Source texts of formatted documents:
::::

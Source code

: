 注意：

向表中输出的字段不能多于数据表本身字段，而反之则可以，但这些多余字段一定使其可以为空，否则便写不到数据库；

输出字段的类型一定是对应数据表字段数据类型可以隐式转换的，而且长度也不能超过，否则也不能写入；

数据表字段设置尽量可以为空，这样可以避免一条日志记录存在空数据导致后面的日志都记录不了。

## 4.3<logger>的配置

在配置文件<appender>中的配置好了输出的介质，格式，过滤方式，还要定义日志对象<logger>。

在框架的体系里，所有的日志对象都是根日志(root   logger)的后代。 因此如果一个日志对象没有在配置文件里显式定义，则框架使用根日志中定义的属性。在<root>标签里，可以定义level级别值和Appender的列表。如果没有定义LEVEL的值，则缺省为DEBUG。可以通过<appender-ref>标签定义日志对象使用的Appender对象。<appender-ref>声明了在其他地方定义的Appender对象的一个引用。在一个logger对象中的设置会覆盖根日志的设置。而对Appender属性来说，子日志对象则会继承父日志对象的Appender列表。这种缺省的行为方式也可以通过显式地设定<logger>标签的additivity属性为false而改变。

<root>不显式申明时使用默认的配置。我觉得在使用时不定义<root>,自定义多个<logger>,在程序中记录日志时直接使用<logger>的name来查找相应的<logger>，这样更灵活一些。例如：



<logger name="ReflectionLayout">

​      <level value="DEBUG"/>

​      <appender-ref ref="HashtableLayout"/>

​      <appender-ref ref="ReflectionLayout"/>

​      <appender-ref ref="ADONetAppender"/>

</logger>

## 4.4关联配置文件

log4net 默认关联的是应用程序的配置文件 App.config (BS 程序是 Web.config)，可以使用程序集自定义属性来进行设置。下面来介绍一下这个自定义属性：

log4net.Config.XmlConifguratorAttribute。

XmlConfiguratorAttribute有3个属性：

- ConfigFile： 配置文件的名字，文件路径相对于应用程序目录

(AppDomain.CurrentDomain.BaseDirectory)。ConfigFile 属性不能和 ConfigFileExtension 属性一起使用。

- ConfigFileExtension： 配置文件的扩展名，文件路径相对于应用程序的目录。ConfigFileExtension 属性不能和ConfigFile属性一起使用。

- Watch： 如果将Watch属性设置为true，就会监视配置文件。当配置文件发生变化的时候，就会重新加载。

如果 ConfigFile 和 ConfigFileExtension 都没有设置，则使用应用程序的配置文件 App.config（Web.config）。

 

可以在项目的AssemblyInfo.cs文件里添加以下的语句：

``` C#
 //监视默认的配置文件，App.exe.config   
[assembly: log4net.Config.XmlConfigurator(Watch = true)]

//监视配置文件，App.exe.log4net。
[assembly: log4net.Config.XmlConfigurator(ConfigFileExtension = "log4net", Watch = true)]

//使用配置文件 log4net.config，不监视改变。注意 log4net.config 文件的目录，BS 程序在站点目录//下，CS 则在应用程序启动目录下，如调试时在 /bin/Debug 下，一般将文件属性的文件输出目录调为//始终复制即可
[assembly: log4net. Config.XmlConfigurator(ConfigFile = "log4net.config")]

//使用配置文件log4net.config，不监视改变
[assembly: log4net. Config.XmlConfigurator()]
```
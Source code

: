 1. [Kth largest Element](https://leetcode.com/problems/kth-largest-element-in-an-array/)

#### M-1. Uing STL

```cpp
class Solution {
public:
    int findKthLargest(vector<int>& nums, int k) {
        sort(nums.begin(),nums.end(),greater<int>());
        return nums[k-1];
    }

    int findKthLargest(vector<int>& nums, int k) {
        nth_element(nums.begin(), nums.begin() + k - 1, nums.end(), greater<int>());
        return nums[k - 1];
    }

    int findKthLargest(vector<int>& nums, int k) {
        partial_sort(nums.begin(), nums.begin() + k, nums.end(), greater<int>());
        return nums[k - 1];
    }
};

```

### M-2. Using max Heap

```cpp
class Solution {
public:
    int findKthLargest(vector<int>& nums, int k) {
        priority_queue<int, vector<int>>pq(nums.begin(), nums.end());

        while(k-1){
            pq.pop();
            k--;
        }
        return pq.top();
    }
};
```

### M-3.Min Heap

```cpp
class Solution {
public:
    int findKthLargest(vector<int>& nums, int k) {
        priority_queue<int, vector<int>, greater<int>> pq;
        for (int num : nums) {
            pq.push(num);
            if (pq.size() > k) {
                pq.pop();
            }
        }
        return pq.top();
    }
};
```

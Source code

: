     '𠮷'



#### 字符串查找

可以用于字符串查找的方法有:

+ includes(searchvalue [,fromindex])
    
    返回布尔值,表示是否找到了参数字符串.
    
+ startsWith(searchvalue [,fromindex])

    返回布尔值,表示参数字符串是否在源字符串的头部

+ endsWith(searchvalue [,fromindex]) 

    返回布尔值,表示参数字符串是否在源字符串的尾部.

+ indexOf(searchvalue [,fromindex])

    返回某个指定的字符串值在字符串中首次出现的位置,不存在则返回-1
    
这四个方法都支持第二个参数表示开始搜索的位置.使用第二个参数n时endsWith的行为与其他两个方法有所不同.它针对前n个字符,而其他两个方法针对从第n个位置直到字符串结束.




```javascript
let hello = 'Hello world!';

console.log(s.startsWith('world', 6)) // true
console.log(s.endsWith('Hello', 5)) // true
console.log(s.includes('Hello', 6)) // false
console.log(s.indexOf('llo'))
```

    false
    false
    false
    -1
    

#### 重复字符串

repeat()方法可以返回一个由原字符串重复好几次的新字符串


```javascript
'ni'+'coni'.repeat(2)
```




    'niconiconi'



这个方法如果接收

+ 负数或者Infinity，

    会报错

::::

[Problem details]
Copy out the lines of the data where the word "logger" can be found.

[Task output]
## 4.3<logger>的配置
在配置文件<appender>中的配置好了输出的介质，格式，过滤方式，还要定义日志对象<logger>。
在框架的体系里，所有的日志对象都是根日志(root   logger)的后代。 因此如果一个日志对象没有在配置文件里显式定义，则框架使用根日志中定义的属性。在<root>标签里，可以定义level级别值和Appender的列表。如果没有定义LEVEL的值，则缺省为DEBUG。可以通过<appender-ref>标签定义日志对象使用的Appender对象。<appender-ref>声明了在其他地方定义的Appender对象的一个引用。在一个logger对象中的设置会覆盖根日志的设置。而对Appender属性来说，子日志对象则会继承父日志对象的Appender列表。这种缺省的行为方式也可以通过显式地设定<logger>标签的additivity属性为false而改变。
<root>不显式申明时使用默认的配置。我觉得在使用时不定义<root>,自定义多个<logger>,在程序中记录日志时直接使用<logger>的name来查找相应的<logger>，这样更灵活一些。例如：
<logger name="ReflectionLayout">
</logger>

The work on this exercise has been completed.